The David Story by Robert Alter
Author:Robert Alter
Language: eng
Format: epub
Publisher: W. W. Norton & Company
Published: 2014-02-26T16:00:00+00:00
* * *
1. after the death of Saul… David had returned from striking down Amalek. As the story unfolds, an odd symmetry emerges: David has just struck down Amalek; an Amalekite says he has struck down Saul; David has this Amalekite put to death.
2. look, a man was coming … his clothes torn and earth on his head. The “look” signals the visual perspective of David and his entourage: what they see is a man who has adopted the most visible signs of conventional mourning. The Amalekite wants to make it clear that he regards Saul’s death, and the defeat, as a catastrophe, though, as we shall see, he really has another purpose in mind.
4. What has happened? The words he uses, meh hayah hadavar, are identical with those spoken to the messenger who brings the news of the disastrous defeat to Eli in 1 Samuel 4:16. There are several other echoes here of that earlier scene.
5. the lad who was telling him. The triple repetition of this phrase, as Fokkelman has noted, calls attention to the act of telling and by underlining that act may make us wonder whether this is an authentic report or a fabrication.
6. I just chanced to be on Mount Gilboa. Does one accidentally stumble onto a battlefield while the killing is still going on? A more likely scenario is that the Amalekite came onto the battlefield immediately after the fighting as a scavenger, found Saul’s corpse before the Philistines did, and removed the regalia.
Saul was leaning on his spear.
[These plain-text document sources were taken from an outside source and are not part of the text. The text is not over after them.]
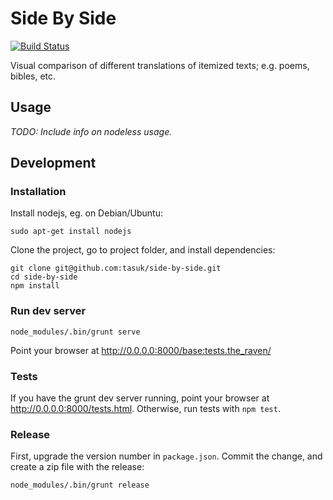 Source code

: # Side By Side

[![Build Status](https://travis-ci.org/tasuk/side-by-side.png?branch=master)](https://travis-ci.org/tasuk/side-by-side)

Visual comparison of different translations of itemized texts; e.g. poems,
bibles, etc.

## Usage

*TODO: Include info on nodeless usage.*

## Development

### Installation

Install nodejs, eg. on Debian/Ubuntu:

	sudo apt-get install nodejs

Clone the project, go to project folder, and install dependencies:

	git clone git@github.com:tasuk/side-by-side.git
	cd side-by-side
	npm install

### Run dev server

	node_modules/.bin/grunt serve

Point your browser at http://0.0.0.0:8000/base:tests.the_raven/

### Tests

If you have the grunt dev server running, point your browser at http://0.0.0.0:8000/tests.html.
Otherwise, run tests with `npm test`.

### Release

First, upgrade the version number in `package.json`. Commit the change, and create a zip file with the release:

	node_modules/.bin/grunt release

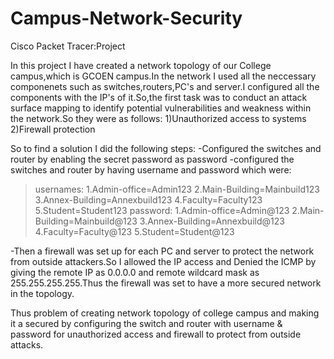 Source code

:# Campus-Network-Security
Cisco Packet Tracer:Project

In this project I have created a network topology of our College campus,which is GCOEN campus.In the network I used all the neccessary componenets such as switches,routers,PC's and server.I configured all the components with the IP's of it.So,the first task was to conduct an attack surface mapping to identify potential vulnerabilities and weakness within the network.So they were as follows:
1)Unauthorized access to systems
2)Firewall protection

So to find a solution I did the following steps:
-Configured the switches and router by enabling the secret password as password 
-configured the switches and router by having username and password which were:
  >usernames:
   1.Admin-office=Admin123
   2.Main-Building=Mainbuild123
   3.Annex-Building=Annexbuild123
   4.Faculty=Faculty123
   5.Student=Student123
  >password:
   1.Admin-office=Admin@123
   2.Main-Building=Mainbuild@123
   3.Annex-Building=Annexbuild@123
   4.Faculty=Faculty@123
   5.Student=Student@123

-Then a firewall was set up for each PC and server to protect the network from outside attackers.So I allowed the IP access and Denied the ICMP by giving the remote IP as 0.0.0.0 and remote wildcard mask as 255.255.255.255.Thus the firewall was set to have a more secured network in the topology.

Thus problem of creating network topology of college campus and making it a secured by configuring the switch and router with username & password for unauthorized access and firewall to protect from outside attacks.
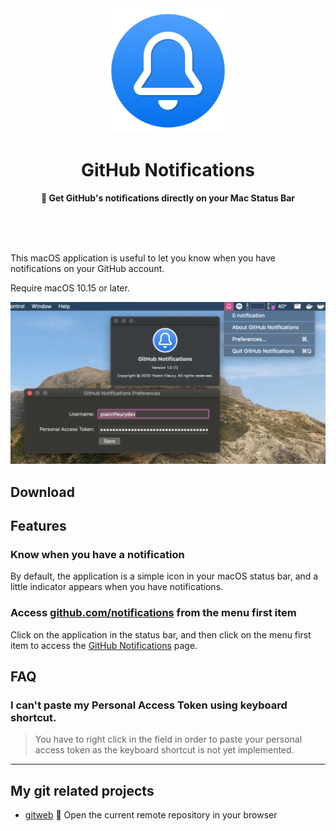 <div align="center">
    <img
      src="./GitHub%20Notifications/Assets.xcassets/AppIcon.appiconset/AppIcon256.png"
      width="200" 
      height="200"
    />
    <h1>
      GitHub Notifications
    </h1>
    <p>
      <strong>🔔 Get GitHub's notifications directly on your Mac Status Bar</strong>
    </p>
    <br />
    <br />
    <br />
</div>

This macOS application is useful to let you know when you have notifications on
your GitHub account.

Require macOS 10.15 or later.

<div>
  <img src="./assets/screenshot_01.png" alt="Overview of the GitHub Notifications menu bar application" />
</div>

## Download

<!-- TODO add the link to the download -->

## Features

### Know when you have a notification

By default, the application is a simple icon in your macOS status bar, and a
little indicator appears when you have notifications.

### Access [github.com/notifications](https://github.com/notifications) from the menu first item

Click on the application in the status bar, and then click on the menu first
item to access the [GitHub Notifications](https://github.com/notifications)
page.

## FAQ

### I can't paste my Personal Access Token using keyboard shortcut.

> You have to right click in the field in order to paste your personal access
> token as the keyboard shortcut is not yet implemented.



---

## My git related projects

- [gitweb](https://github.com/yoannfleurydev/gitweb) 🌲 Open the current remote repository in your browser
From Saul’s words in verse 9, what this means is not that he was resting but that he was entirely spent, barely able to stand.
8. I am an Amalekite. Only now, in the middle of the story, is the national identity of the messenger revealed. The fact that he was an Amalekite means he would have felt no recoil of taboo about doing violence to the king of Israel—something Saul appears to grasp at once. (Compare Doeg the Edomite’s slaughter of the priests of Nob in 1 Samuel 22.) But there is also dramatic irony here: Saul lost his hold on the kingship when he failed to kill the Amalekite king; now he begs an Amalekite to kill him, the king of Israel.
9. Pray, stand over me and finish me off. “Stand over” suggests that Saul himself is barely standing, that he is collapsed against the support of his spear—the very spear that has been associated with his kingship and with his outbursts of rage. “Finish me off” is somewhat inelegant as English diction, but the nuance of the Hebrew (the polel conjugation of the verbal stem that means “to die”) is essential to the story: Saul feels he is dying, and he asks the Amalekite lad not to kill him but to finish him off before the Philistines can get to him. The Amalekite and David concur in this indication of what the Amalekite does to Saul.
The fainting spell. The Hebrew noun appears only here.